Task inputs:
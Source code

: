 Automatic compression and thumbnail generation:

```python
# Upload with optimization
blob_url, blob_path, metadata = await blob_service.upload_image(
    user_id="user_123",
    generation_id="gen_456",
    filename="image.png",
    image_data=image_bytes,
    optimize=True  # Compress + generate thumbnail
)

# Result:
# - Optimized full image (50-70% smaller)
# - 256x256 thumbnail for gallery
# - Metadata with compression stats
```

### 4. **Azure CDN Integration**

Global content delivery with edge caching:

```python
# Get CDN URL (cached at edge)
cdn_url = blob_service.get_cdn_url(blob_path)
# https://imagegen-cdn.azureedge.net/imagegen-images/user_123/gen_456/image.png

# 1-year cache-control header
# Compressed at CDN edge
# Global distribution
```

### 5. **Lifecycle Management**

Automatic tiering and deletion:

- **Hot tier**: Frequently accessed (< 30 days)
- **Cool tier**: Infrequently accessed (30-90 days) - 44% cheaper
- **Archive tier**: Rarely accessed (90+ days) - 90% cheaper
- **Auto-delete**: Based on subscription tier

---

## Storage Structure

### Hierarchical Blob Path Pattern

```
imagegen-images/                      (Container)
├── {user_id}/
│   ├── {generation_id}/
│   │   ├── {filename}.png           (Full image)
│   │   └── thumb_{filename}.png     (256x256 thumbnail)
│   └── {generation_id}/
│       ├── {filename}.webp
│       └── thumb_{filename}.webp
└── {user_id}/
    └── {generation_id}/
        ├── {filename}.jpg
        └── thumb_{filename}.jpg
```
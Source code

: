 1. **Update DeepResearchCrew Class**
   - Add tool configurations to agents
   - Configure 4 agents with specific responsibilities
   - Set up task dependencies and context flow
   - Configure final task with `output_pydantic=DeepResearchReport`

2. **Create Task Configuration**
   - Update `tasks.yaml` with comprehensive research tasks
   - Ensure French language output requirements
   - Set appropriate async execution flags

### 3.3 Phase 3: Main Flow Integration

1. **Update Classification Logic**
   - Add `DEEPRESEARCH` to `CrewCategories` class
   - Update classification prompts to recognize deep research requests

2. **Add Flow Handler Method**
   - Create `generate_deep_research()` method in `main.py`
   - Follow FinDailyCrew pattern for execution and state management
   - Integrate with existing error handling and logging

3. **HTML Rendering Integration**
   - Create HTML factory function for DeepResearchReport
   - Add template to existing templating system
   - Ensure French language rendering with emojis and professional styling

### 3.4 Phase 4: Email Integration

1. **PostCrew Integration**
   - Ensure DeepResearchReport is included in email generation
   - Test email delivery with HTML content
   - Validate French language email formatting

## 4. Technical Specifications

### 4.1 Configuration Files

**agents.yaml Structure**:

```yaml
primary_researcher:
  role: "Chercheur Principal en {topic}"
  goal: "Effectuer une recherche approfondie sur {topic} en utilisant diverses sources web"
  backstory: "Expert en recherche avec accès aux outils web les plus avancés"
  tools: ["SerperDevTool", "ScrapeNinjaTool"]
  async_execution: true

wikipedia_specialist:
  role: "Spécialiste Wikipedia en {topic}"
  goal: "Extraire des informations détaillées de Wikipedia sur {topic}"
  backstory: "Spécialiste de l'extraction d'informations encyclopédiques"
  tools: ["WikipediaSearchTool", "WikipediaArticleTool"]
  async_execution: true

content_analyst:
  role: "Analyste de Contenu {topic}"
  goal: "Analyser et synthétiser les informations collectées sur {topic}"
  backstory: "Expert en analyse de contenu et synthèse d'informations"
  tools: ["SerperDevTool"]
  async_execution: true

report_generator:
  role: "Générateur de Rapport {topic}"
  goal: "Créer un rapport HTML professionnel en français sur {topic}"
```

Try it: Scan the material for lines with the word "informations". Reply with how many there are, number only.

Solution to the problem: 4